• _WHAT YOU HAVE TO DO_
In the reply, include exactly the lines of the entries below from the first to the line with "compreendido alguns detalhes", that line included.

Segment Start: RECORDS FOR THIS EXERCISE

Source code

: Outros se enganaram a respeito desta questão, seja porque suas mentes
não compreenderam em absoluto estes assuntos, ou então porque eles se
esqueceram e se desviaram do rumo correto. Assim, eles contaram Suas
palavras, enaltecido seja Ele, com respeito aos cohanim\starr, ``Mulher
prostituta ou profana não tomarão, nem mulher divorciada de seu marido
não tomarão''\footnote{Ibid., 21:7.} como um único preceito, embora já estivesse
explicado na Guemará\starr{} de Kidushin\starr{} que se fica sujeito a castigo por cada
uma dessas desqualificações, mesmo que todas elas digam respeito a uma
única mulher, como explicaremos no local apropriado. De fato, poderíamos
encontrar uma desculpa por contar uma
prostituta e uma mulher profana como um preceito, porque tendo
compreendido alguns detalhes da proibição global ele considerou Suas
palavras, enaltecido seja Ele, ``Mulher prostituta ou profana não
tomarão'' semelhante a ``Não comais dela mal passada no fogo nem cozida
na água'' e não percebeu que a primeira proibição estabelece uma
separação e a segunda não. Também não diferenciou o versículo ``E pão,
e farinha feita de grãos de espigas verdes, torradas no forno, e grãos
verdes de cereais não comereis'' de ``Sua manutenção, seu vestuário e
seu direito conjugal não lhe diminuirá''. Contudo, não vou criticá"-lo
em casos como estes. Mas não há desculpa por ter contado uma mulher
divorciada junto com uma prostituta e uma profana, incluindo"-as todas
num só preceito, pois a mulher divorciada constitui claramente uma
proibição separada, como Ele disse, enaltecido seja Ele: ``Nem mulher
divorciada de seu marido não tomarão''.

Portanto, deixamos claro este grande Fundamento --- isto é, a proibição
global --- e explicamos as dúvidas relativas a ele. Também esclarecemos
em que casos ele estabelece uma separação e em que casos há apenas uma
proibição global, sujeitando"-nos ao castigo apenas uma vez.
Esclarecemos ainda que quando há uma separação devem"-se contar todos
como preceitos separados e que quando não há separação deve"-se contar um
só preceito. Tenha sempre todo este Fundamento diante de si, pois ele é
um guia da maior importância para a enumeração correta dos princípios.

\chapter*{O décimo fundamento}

Segment End: RECORDS FOR THIS EXERCISE

• _ANSWER BELOW_
Source code

: Outros se enganaram a respeito desta questão, seja porque suas mentes
não compreenderam em absoluto estes assuntos, ou então porque eles se
esqueceram e se desviaram do rumo correto. Assim, eles contaram Suas
palavras, enaltecido seja Ele, com respeito aos cohanim\starr, ``Mulher
prostituta ou profana não tomarão, nem mulher divorciada de seu marido
não tomarão''\footnote{Ibid., 21:7.} como um único preceito, embora já estivesse
explicado na Guemará\starr{} de Kidushin\starr{} que se fica sujeito a castigo por cada
uma dessas desqualificações, mesmo que todas elas digam respeito a uma
única mulher, como explicaremos no local apropriado. De fato, poderíamos
encontrar uma desculpa por contar uma
prostituta e uma mulher profana como um preceito, porque tendo
compreendido alguns detalhes da proibição global ele considerou Suas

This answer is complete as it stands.